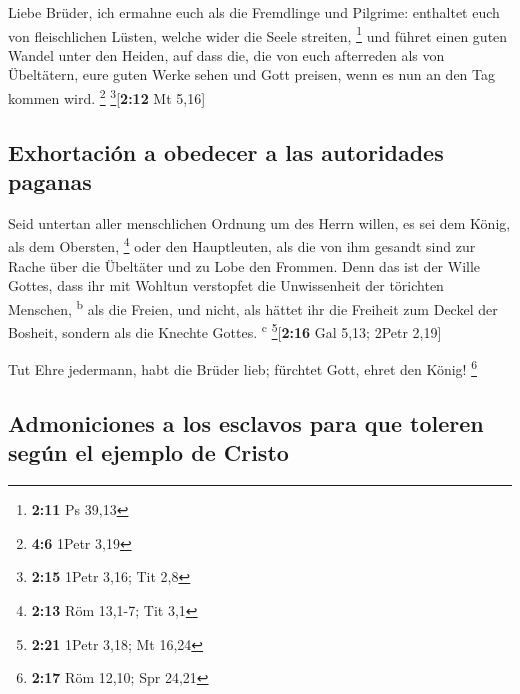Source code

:  Liebe Brüder, ich ermahne euch als die Fremdlinge und
Pilgrime: enthaltet euch von fleischlichen Lüsten, welche wider die
Seele streiten, \footnote{\textbf{2:11} Ps 39,13}  und
führet einen guten Wandel unter den Heiden, auf dass die, die von euch
afterreden als von Übeltätern, eure guten Werke sehen und Gott preisen,
wenn es nun an den Tag kommen wird. \footnote{\textbf{4:6} 1Petr 3,19}
\footnote{\textbf{2:15} 1Petr 3,16; Tit 2,8}{[}\textbf{2:12} Mt 5,16{]}

\hypertarget{exhortaciuxf3n-a-obedecer-a-las-autoridades-paganas}{%
\subsection{Exhortación a obedecer a las autoridades
paganas}\label{exhortaciuxf3n-a-obedecer-a-las-autoridades-paganas}}

 Seid untertan aller menschlichen Ordnung um des Herrn
willen, es sei dem König, als dem Obersten, \footnote{\textbf{2:13} Röm
  13,1-7; Tit 3,1}  oder den Hauptleuten, als die von ihm
gesandt sind zur Rache über die Übeltäter und zu Lobe den Frommen.
 Denn das ist der Wille Gottes, dass ihr mit Wohltun
verstopfet die Unwissenheit der törichten Menschen, \textsuperscript{b}
 als die Freien, und nicht, als hättet ihr die Freiheit
zum Deckel der Bosheit, sondern als die Knechte Gottes.
\textsuperscript{c} \footnote{\textbf{2:21} 1Petr 3,18; Mt 16,24}{[}\textbf{2:16}
Gal 5,13; 2Petr 2,19{]}

 Tut Ehre jedermann, habt die Brüder lieb; fürchtet Gott,
ehret den König! \footnote{\textbf{2:17} Röm 12,10; Spr 24,21}

\hypertarget{admoniciones-a-los-esclavos-para-que-toleren-seguxfan-el-ejemplo-de-cristo}{%
\subsection{Admoniciones a los esclavos para que toleren según el
ejemplo de
Cristo}\label{admoniciones-a-los-esclavos-para-que-toleren-seguxfan-el-ejemplo-de-cristo}}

**Aim of the exercise:**
Your answer should consist of all lines above that include the string "autoridades".

**Exercise solution:**
\hypertarget{exhortaciuxf3n-a-obedecer-a-las-autoridades-paganas}{%
\subsection{Exhortación a obedecer a las autoridades
paganas}\label{exhortaciuxf3n-a-obedecer-a-las-autoridades-paganas}}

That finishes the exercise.